Poi metterei tra gli ingredienti per l’analisi sul disagio espresso dalla sempre più forte spinta antidemocratica le condizioni psicosociali tipicamente umane. Tra queste possiamo considerare il bisogno di sicurezza materiale che in mancanza, reale o immaginaria, di risorse, crea reazioni autoprotettive anche violente. Queste possono sfociare istintivamente in aggressione a un nemico, spesso creato artificiosamente, per risolvere la tensione accumulata. Infatti una delle caratteristiche dei fascismi è quella di creare nemici, di solito individuati tra i meno favoriti socialmente ed economicamente. A loro spetta il fardello delle colpe di tutte le nefandezze in realtà generate dalle avidità e dalla brama di potere dei più opulenti sponsorizzatori delle destre più o meno estreme. Non dobbiamo infatti dimenticare che il danno sociale maggiore apportato dalle politiche conservatrici è la messa in crisi degli equilibri economici, e quindi sociali, determinata dal favorire l’accumulo di ricchezze da parte dei più forti.
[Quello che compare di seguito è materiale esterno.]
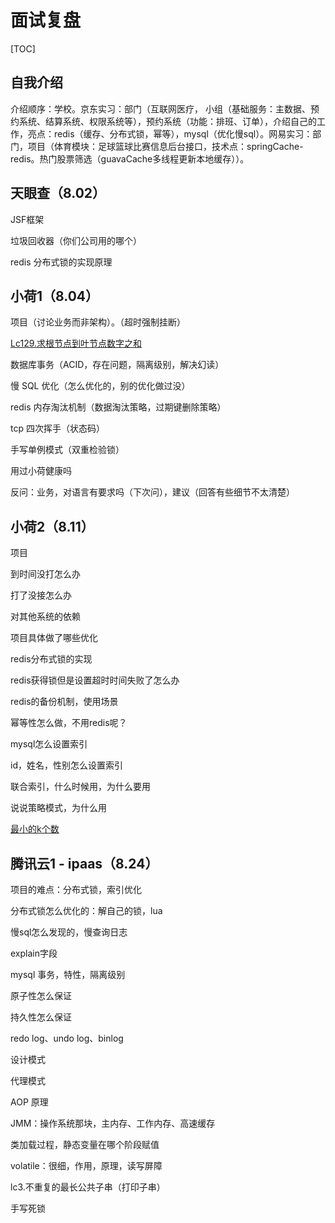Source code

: # 面试复盘

[TOC]

## 自我介绍

介绍顺序：学校。京东实习：部门（互联网医疗， 小组（基础服务：主数据、预约系统、结算系统、权限系统等），预约系统（功能：排班、订单），介绍自己的工作，亮点：redis（缓存、分布式锁，幂等），mysql（优化慢sql）。网易实习：部门，项目（体育模块：足球篮球比赛信息后台接口，技术点：springCache-redis。热门股票筛选（guavaCache多线程更新本地缓存））。

## 天眼查（8.02）

JSF框架

垃圾回收器（你们公司用的哪个）

redis 分布式锁的实现原理

## 小荷1（8.04）

项目（讨论业务而非架构）。（超时强制挂断）

[Lc129.求根节点到叶节点数字之和](https://leetcode-cn.com/problems/sum-root-to-leaf-numbers/)

数据库事务（ACID，存在问题，隔离级别，解决幻读）

慢 SQL 优化（怎么优化的，别的优化做过没）

redis 内存淘汰机制（数据淘汰策略，过期键删除策略）

tcp 四次挥手（状态码）

手写单例模式（双重检验锁）

用过小荷健康吗

反问：业务，对语言有要求吗（下次问），建议（回答有些细节不太清楚）

## 小荷2（8.11）

项目

到时间没打怎么办

打了没接怎么办

对其他系统的依赖

项目具体做了哪些优化

redis分布式锁的实现

redis获得锁但是设置超时时间失败了怎么办

redis的备份机制，使用场景

幂等性怎么做，不用redis呢？

mysql怎么设置索引

id，姓名，性别怎么设置索引

联合索引，什么时候用，为什么要用

说说策略模式，为什么用

[最小的k个数](https://leetcode-cn.com/problems/zui-xiao-de-kge-shu-lcof/)

## 腾讯云1 - ipaas（8.24）

项目的难点：分布式锁，索引优化

分布式锁怎么优化的：解自己的锁，lua

慢sql怎么发现的，慢查询日志

explain字段

mysql 事务，特性，隔离级别

原子性怎么保证

持久性怎么保证

redo log、undo log、binlog

设计模式

代理模式

AOP 原理

JMM：操作系统那块，主内存、工作内存、高速缓存

类加载过程，静态变量在哪个阶段赋值

volatile：很细，作用，原理，读写屏障

lc3.不重复的最长公共子串（打印子串）

手写死锁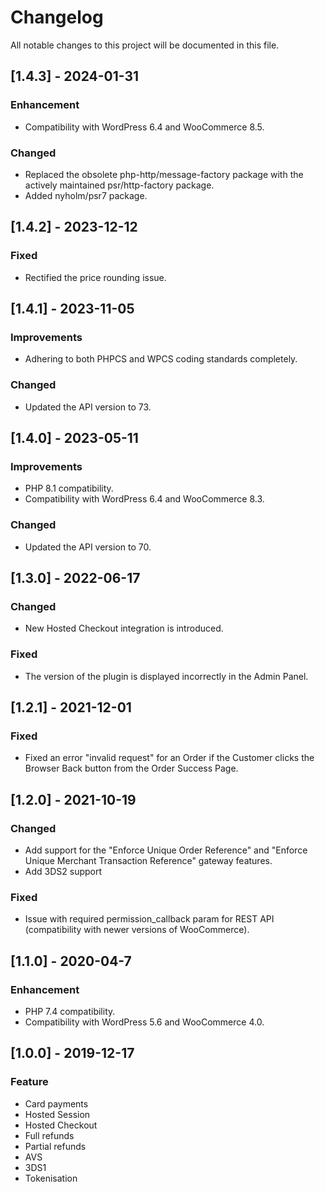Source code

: # Changelog
All notable changes to this project will be documented in this file.

## [1.4.3] - 2024-01-31
### Enhancement
- Compatibility with WordPress 6.4 and WooCommerce 8.5.

### Changed 
- Replaced the obsolete php-http/message-factory package with the actively maintained psr/http-factory package.
- Added nyholm/psr7 package.

## [1.4.2] - 2023-12-12
### Fixed
- Rectified the price rounding issue.

## [1.4.1] - 2023-11-05
### Improvements
- Adhering to both PHPCS and WPCS coding standards completely.
### Changed
- Updated the API version to 73.

## [1.4.0] - 2023-05-11
### Improvements
- PHP 8.1 compatibility.
- Compatibility with WordPress 6.4 and WooCommerce 8.3.

### Changed
- Updated the API version to 70.

## [1.3.0] - 2022-06-17
### Changed
- New Hosted Checkout integration is introduced.

### Fixed
- The version of the plugin is displayed incorrectly in the Admin Panel.

## [1.2.1] - 2021-12-01
### Fixed
- Fixed an error "invalid request" for an Order if the Customer clicks the Browser Back button from the Order Success Page.

## [1.2.0] - 2021-10-19
### Changed
- Add support for the "Enforce Unique Order Reference" and "Enforce Unique Merchant Transaction Reference" gateway features.
- Add 3DS2 support

### Fixed
- Issue with required permission_callback param for REST API (compatibility with newer versions of WooCommerce).

## [1.1.0] - 2020-04-7
### Enhancement
- PHP 7.4 compatibility.
- Compatibility with WordPress 5.6 and WooCommerce 4.0.

## [1.0.0] - 2019-12-17
### Feature
- Card payments
- Hosted Session
- Hosted Checkout
- Full refunds
- Partial refunds
- AVS
- 3DS1
- Tokenisation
Allora come superiamo il paradosso dell’aumento del consenso ricevuto dai partiti e movimenti di destra appoggiati in gran numero dalle classi meno abbienti? Qui entra in gioco un’altra caratteristica psicosociale dell’uomo, la sua difficoltà a maneggiare la complessità e di conseguenza ad essere facilmente manipolabile. Poi c’è la tendenza istintiva a sottomettersi al più forte ed evitarne il conflitto. Un’altra caratteristica dei fascisti e del loro agire in sottrazione di conoscenza è quella di proporre interpretazioni semplificate della realtà e delle soluzioni ai suoi problemi. Queste deduzioni prive di ogni fondamento sono però capaci di stimolare reazioni istintuali impetuose da parte delle masse. Ciò avviene con le finte guerre contro la droga o il terrorismo, con la persecuzione dei migranti e l’implementazione di sistemi di deportazione, con la costruzione di muri di confine e barriere di contenimento.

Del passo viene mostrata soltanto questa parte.